Per quanto riguarda, invece, la ridefinizione del quadro delle competenze amministrative in materia di gestione dei rifiuti, Venturi ha sottolineato che la legge si adegua al recente orientamento della Corte Costituzionale (sentenze 187/2011 e 159/2012) secondo il quale le Regioni “non possono, nelle materie di competenza legislativa esclusiva statale come la tutela ambientale, trasferire con proprie leggi funzioni amministrative a loro espressamente attribuite”. La nuova legge provvede quindi alla riallocazione in capo alla Regione delle funzioni amministrative che lo Stato ha attribuito espressamente, senza possibilità di delega, e che la normativa 25/1998 ha trasferito alle province. Tra le funzioni riallocate a livello regionale rientrano, in particolare, le autorizzazioni per la realizzazione ed esercizio degli impianti di gestione dei rifiuti, e, in attuazione dei principi di coordinamento e semplificazione delle procedure, la valutazione di impatto ambientale e la verifica di assoggettabilità sui relativi progetti.

“Dovendo poi tener conto della riforma in atto sull’assetto istituzionale delle province”, ha detto ancora Venturi, “la nuova legge sui rifiuti rinvia la decorrenza effettiva del trasferimento alla Regione delle funzioni amministrative provinciali al momento dell’acquisizione delle relative risorse finanziarie, umane, strumentali ed organizzative. Il tutto anche per garantire una adeguata copertura di risorse, soprattutto umane ed organizzative, nell’esercizio delle funzioni trasferite, in coerenza con i principi e criteri concordati nell’ambito dell’Accordo tra Stato e Regioni”.

Decorrono, invece, dall’entrata in vigore della legge le funzioni autorizzative per la realizzazione ed esercizio degli impianti di gestione dei rifiuti ritenuti strategici a livello regionale, in quanto necessari a garantire il conseguimento dell’obiettivo di riduzione della movimentazione dei rifiuti e l’attuazione del principio di prossimità. Più precisamente si tratta: delle discariche per rifiuti pericolosi e non pericolosi; degli impianti di termovalorizzazione con recupero energetico; degli impianti di compostaggio e di digestione anaerobica.

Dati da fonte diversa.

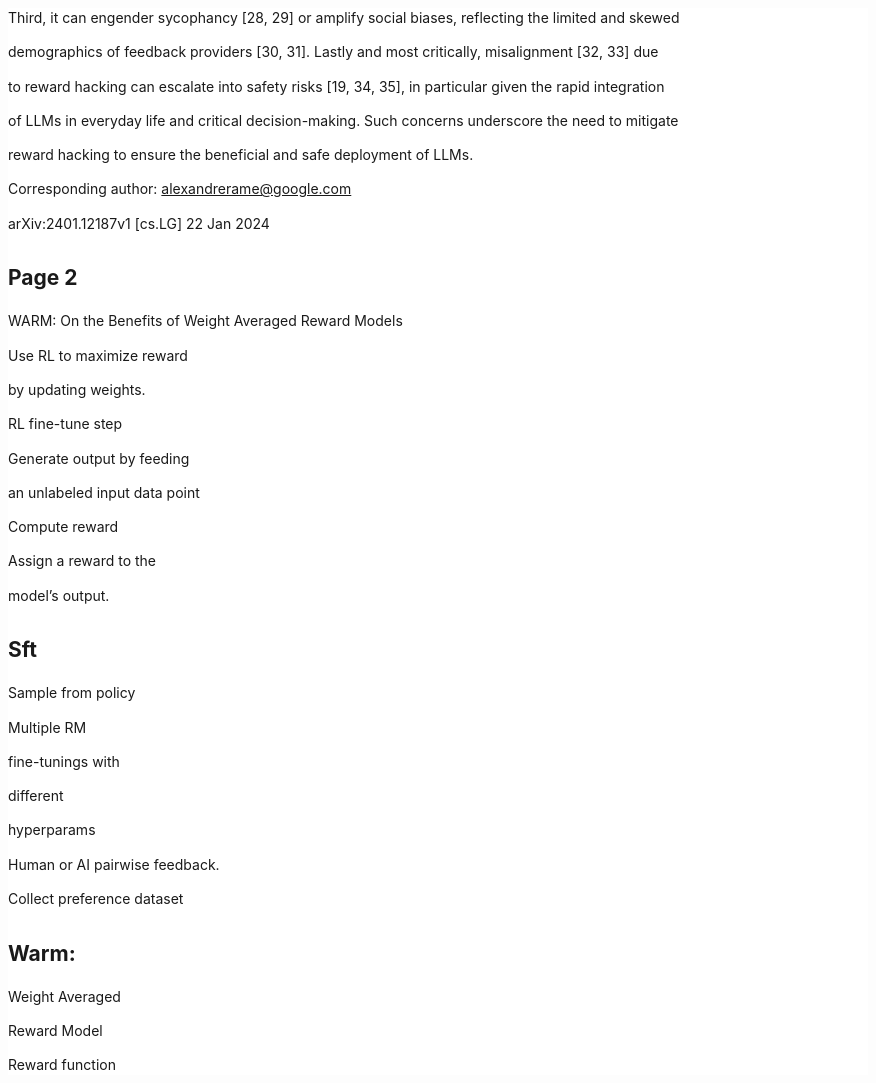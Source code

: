 Third, it can engender sycophancy [28, 29] or amplify social biases, reflecting the limited and skewed

demographics of feedback providers [30, 31]. Lastly and most critically, misalignment [32, 33] due

to reward hacking can escalate into safety risks [19, 34, 35], in particular given the rapid integration

of LLMs in everyday life and critical decision-making. Such concerns underscore the need to mitigate

reward hacking to ensure the beneficial and safe deployment of LLMs.

Corresponding author: alexandrerame@google.com

arXiv:2401.12187v1  [cs.LG]  22 Jan 2024

## Page 2

WARM: On the Benefits of Weight Averaged Reward Models

Use RL to maximize reward

by updating weights.

RL fine-tune step

Generate output by feeding

an unlabeled input data point

Compute reward

Assign a reward to the

model’s output.

## Sft

Sample from policy

Multiple RM

fine-tunings with

different

hyperparams

Human or AI pairwise feedback.

Collect preference dataset

## Warm:

Weight Averaged

Reward Model

Reward function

“La nuova legge, ha concluso Venturi, è stata inoltre occasione per rivisitare alcune disposizioni, con particolare riferimento alla bonifica dei siti inquinati, che necessitavano di un adeguamento sostanziale alla normativa nazionale”. Viene ad esempio formalizzata l’istituzione della banca dati dei siti interessati da procedimenti di bonifica e introdotta la disciplina dei vincoli di natura urbanistica sulle aree da bonificare con la quale sono individuati gli interventi edilizi ammessi e le condizioni necessarie al rilascio dei titoli per la realizzazione di interventi anche diversi.